La survie des informations dans la mémoire à court terme dépend de leur importance. Une information peut durer plusieurs jours, mais on estime qu’un élément bénin ne survit que 18 secondes si on ne fait pas l’effort de s’y attacher.

S’attacher à une information, c’est se concentrer dessus et s’assurer régulièrement que vous l’avez toujours à l’esprit. C’est beaucoup plus efficace si vous n’êtes pas potentiellement distrait par votre environnement. En théorie, vous pouvez garder n’importe quoi dans la mémoire à court terme tant que vous avez la capacité de vous concentrer. Mais je vous préviens, c’est une concentration de tous les instants, très usante.

Un seul élément

Imaginons que vous deviez vous souvenir absolument de « nettoyer la litière du chat« . Retenez « litière » et répétez-le vous en esprit (à haute voix, ça peut aider aussi). Une fois que vous aurez le temps de vous en occuper, votre cerveau fera automatiquement le lien entre « litière » et « nettoyer la litière du chat » (un phénomène que je vais appeler « compression » par facilité). Il y a peu de chances que vous vous disiez soudain : « mais à quoi devais-je penser à propos de cette litière ? » (une des beautés de l’esprit humain).

Plusieurs éléments

Là où ce système est magnifique, c’est dans la nécessité de retenir plusieurs choses en même temps. Voyez votre cerveau comme un ordinateur.

Imaginons que vous deviez vous souvenir de « nettoyer la litière du chat, appeler le plombier, vérifier votre compte en banque, vous documenter sur l’effet du magnésium sur l’humeur et changer l’ampoule du salon« .

Pour retenir tout ça, il faut « convertir »  chaque information en quelque chose que la mémoire courte puisse traiter. Commençons par réduire chaque information par le mot-clé de chacune : le format « texte ».

« Litière, plombier, banque, magnésium, ampoule »

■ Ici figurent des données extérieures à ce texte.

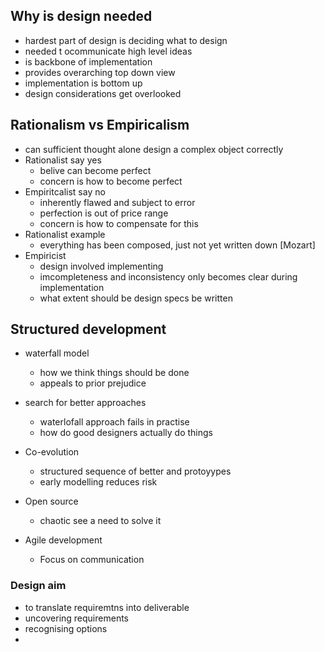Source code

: ## Why is design needed
- hardest part of design is deciding what to design
- needed t ocommunicate high level ideas
- is backbone of implementation
- provides overarching top down view
- implementation is bottom up
- design considerations get overlooked

## Rationalism vs Empiricalism
- can sufficient thought alone design a complex object correctly
- Rationalist say yes
	- belive can become perfect
	- concern is how to become perfect
- Empiritcalist say no
	- inherently flawed and subject to error
	- perfection is out of price range
	- concern is how to compensate for this
- Rationalist example
	- everything has been composed, just not yet written down [Mozart]
- Empiricist
	- design involved implementing
	- imcompleteness and inconsistency only becomes clear during implementation
	- what extent should be design specs be written

## Structured development
- waterfall model
	- how we think things should be done
	- appeals to prior prejudice
- search for better approaches
	- waterlofall approach fails in practise
	- how do good designers actually do things

- Co-evolution
	- structured sequence of better and protoyypes
	- early modelling reduces risk
- Open source
	- chaotic see a need to solve it
- Agile development
	- Focus on communication

### Design aim
- to translate requiremtns into deliverable
- uncovering requirements
- recognising options
-
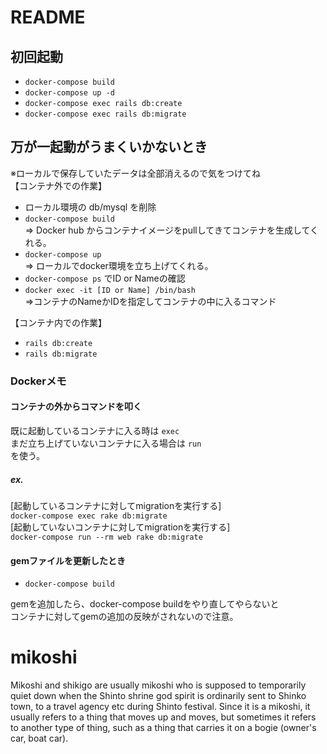 # README

## 初回起動
- `docker-compose build`
- `docker-compose up -d`
- `docker-compose exec rails db:create`
- `docker-compose exec rails db:migrate`

## 万が一起動がうまくいかないとき
※ローカルで保存していたデータは全部消えるので気をつけてね
<br>
【コンテナ外での作業】
- ローカル環境の db/mysql を削除
- `docker-compose build`
<br>=> Docker hub からコンテナイメージをpullしてきてコンテナを生成してくれる。
- `docker-compose up`
<br>=> ローカルでdocker環境を立ち上げてくれる。
- `docker-compose ps` でID or Nameの確認
- `docker exec -it [ID or Name] /bin/bash`
<br>=>コンテナのNameかIDを指定してコンテナの中に入るコマンド

【コンテナ内での作業】
- `rails db:create`
- `rails db:migrate`

### Dockerメモ
#### コンテナの外からコマンドを叩く
既に起動しているコンテナに入る時は `exec`<br>
まだ立ち上げていないコンテナに入る場合は `run`<br>
を使う。<br>

##### ex.
[起動しているコンテナに対してmigrationを実行する]<br>
`docker-compose exec rake db:migrate`<br>
[起動していないコンテナに対してmigrationを実行する]<br>
`docker-compose run --rm web rake db:migrate`

#### gemファイルを更新したとき
- `docker-compose build`

gemを追加したら、docker-compose buildをやり直してやらないと<br>
コンテナに対してgemの追加の反映がされないので注意。


# mikoshi
Mikoshi and shikigo are usually mikoshi who is supposed to temporarily quiet down when the Shinto shrine god spirit is ordinarily sent to Shinko town, to a travel agency etc during Shinto festival. Since it is a mikoshi, it usually refers to a thing that moves up and moves, but sometimes it refers to another type of thing, such as a thing that carries it on a bogie (owner's car, boat car).
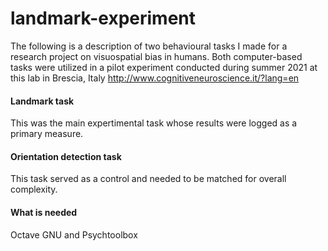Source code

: # landmark-experiment

The following is a description of two behavioural tasks I made for a research project on visuospatial bias in humans.
Both computer-based tasks were utilized in a pilot experiment conducted during summer 2021 at this lab in Brescia, Italy http://www.cognitiveneuroscience.it/?lang=en 


#### Landmark task
This was the main expertimental task whose results were logged as a primary measure. 


#### Orientation detection task
This task served as a control and needed to be matched for overall complexity. 


#### What is needed
Octave GNU and Psychtoolbox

C’est déjà mieux. Notez que l’information « magnésium » n’a pas besoin de tous ces détails. Par compression, le cerveau fera automatiquement le lien entre « magnésium » et l’étude que vous vouliez en faire des effets sur l’humeur.

Si c’est encore trop long ainsi, prenez les initiales.

« LPBMA »

Voilà de quoi satisfaire votre mémoire courte. Répétez-vous ces lettres régulièrement et vous devriez vous souvenir de tout, à condition d’avoir bien fait le lien, en esprit, entre la lettre et ce que vous vouliez retenir (chose que le cerveau facilite tout seul). Vous pouvez changer l’ordre des lettres comme ça vous arrange, mais pas trop souvent, ou bien vous oublierez tout.

Autres formats

J’entre là dans ma façon personnelle de faire. Tout comme je ne connais pas vos limites mémorielles, je ne connais pas votre façon de retenir les choses. Je parle donc ici à titre personnel.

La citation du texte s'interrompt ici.